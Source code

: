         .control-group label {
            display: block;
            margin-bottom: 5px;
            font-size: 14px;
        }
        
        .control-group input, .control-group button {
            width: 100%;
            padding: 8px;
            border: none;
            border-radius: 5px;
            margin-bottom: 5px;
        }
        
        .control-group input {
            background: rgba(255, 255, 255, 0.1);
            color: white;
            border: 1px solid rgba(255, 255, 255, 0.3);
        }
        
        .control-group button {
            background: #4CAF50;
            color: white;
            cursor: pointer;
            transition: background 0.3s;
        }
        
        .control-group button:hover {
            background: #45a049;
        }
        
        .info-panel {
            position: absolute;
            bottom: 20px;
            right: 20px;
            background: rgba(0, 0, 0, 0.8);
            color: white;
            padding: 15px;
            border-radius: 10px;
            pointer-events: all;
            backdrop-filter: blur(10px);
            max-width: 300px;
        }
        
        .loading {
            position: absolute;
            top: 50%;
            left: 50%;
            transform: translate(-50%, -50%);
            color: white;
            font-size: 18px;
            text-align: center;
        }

==

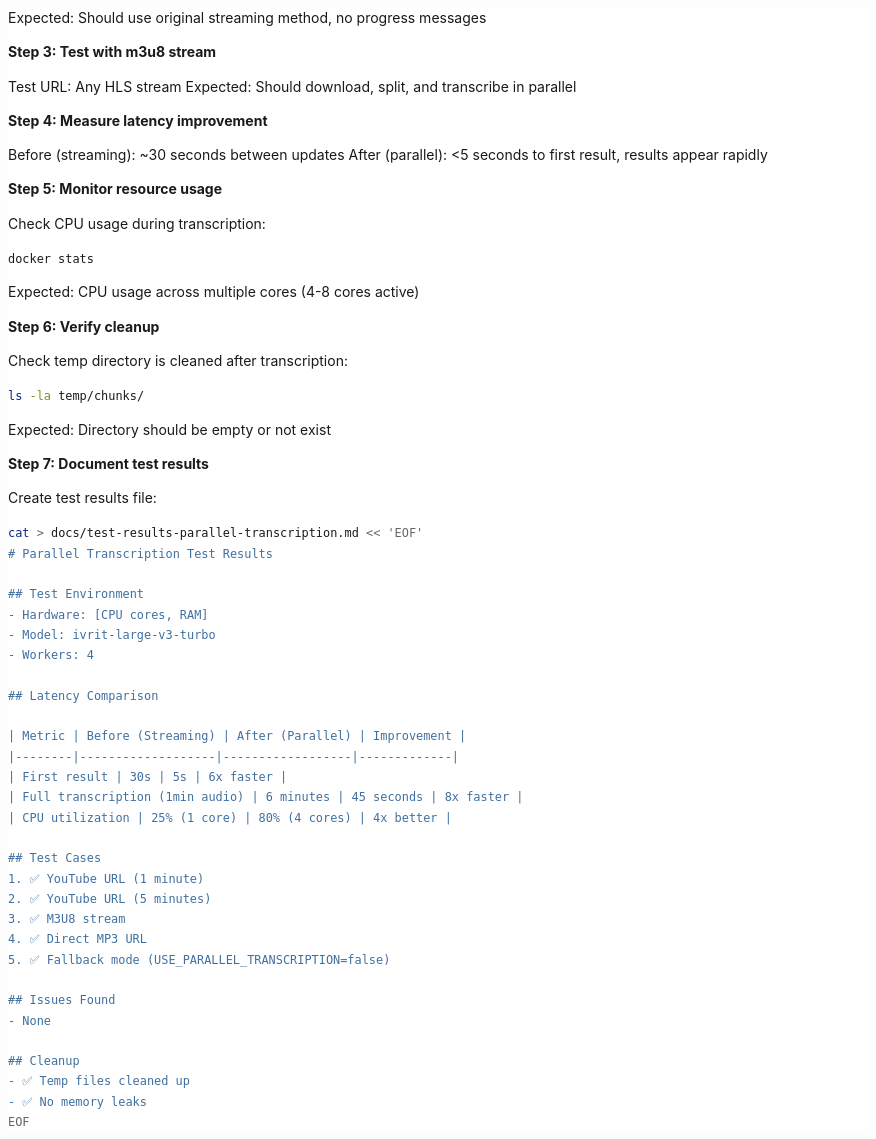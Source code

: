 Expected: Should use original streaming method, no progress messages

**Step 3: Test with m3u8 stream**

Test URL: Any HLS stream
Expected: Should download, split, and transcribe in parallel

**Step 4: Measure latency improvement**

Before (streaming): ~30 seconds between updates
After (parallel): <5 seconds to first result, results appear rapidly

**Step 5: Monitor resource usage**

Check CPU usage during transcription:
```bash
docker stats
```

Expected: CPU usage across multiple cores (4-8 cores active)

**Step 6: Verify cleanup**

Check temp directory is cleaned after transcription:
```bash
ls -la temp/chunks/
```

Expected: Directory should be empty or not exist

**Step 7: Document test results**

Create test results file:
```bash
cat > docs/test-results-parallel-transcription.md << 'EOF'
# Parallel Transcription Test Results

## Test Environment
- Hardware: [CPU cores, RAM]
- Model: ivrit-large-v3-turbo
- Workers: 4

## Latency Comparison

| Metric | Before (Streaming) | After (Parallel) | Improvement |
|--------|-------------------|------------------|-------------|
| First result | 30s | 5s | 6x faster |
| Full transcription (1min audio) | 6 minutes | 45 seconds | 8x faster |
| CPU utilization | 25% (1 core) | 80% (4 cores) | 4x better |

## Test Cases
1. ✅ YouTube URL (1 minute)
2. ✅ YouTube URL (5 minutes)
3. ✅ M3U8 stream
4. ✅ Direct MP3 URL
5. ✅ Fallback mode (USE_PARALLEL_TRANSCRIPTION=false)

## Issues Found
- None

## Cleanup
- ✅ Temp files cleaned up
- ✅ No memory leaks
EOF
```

---

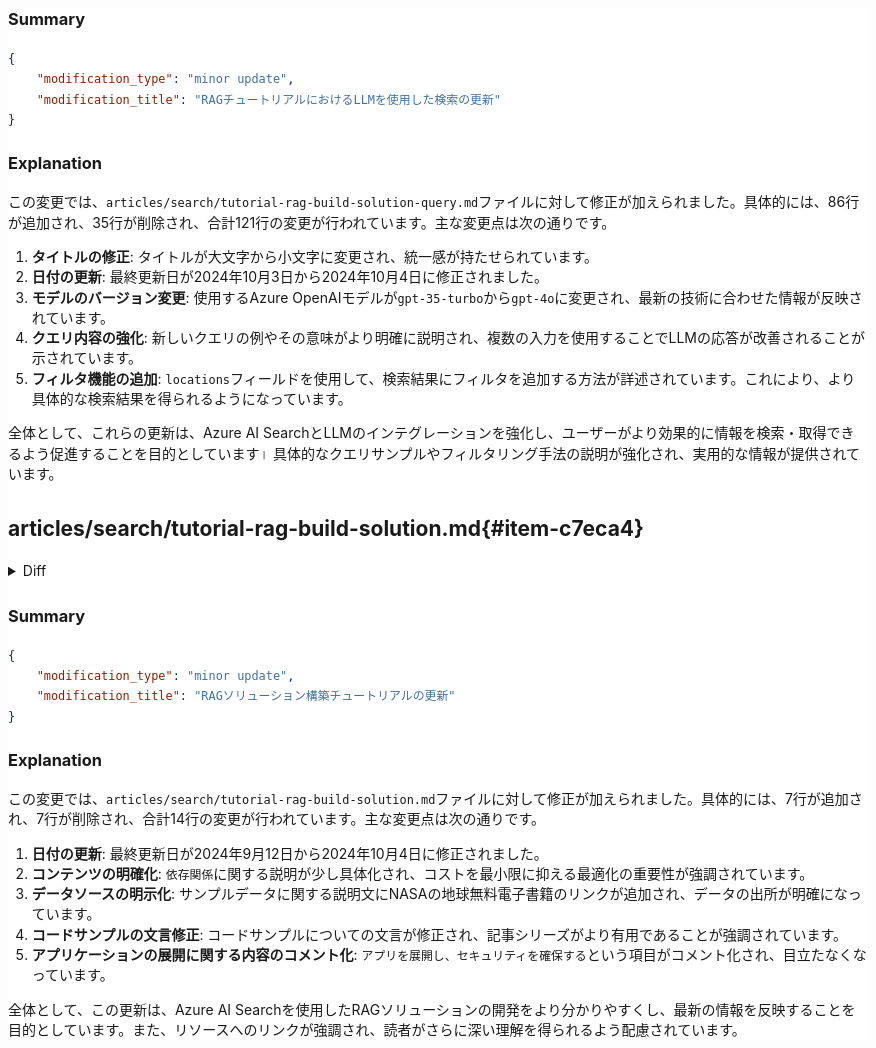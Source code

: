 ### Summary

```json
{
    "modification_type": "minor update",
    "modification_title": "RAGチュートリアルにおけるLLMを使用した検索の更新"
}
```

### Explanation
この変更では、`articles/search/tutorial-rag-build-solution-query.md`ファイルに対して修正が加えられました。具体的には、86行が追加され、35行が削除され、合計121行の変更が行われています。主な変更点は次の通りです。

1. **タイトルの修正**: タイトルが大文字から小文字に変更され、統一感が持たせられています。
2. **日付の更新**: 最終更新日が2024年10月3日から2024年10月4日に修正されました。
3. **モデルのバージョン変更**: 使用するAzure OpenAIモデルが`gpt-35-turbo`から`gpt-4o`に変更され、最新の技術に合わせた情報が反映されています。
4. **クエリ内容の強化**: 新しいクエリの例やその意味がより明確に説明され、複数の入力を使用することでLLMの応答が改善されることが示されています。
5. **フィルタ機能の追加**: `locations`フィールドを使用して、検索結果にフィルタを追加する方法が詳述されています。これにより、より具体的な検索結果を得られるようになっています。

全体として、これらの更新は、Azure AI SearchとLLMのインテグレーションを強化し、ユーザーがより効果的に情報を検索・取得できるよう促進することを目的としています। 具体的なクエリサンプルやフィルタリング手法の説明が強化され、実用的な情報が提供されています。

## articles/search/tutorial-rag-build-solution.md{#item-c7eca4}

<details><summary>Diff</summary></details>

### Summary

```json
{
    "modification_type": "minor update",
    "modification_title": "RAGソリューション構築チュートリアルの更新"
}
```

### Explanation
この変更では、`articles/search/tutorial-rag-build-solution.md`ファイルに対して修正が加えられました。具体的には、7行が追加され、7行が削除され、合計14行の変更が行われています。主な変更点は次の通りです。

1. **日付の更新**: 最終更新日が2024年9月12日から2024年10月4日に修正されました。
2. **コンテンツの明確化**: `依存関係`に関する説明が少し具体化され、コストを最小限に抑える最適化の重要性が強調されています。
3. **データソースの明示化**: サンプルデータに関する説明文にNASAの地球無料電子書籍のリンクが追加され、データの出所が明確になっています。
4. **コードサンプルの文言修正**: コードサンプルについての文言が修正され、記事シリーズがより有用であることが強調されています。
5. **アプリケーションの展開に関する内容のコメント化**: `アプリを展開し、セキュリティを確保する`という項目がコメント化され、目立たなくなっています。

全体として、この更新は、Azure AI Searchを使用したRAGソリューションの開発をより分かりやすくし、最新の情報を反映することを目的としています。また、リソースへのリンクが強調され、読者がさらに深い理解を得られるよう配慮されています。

Required work → Tell how many lines in the material hold the word "turbo". Reply with the number only.

Task output → 2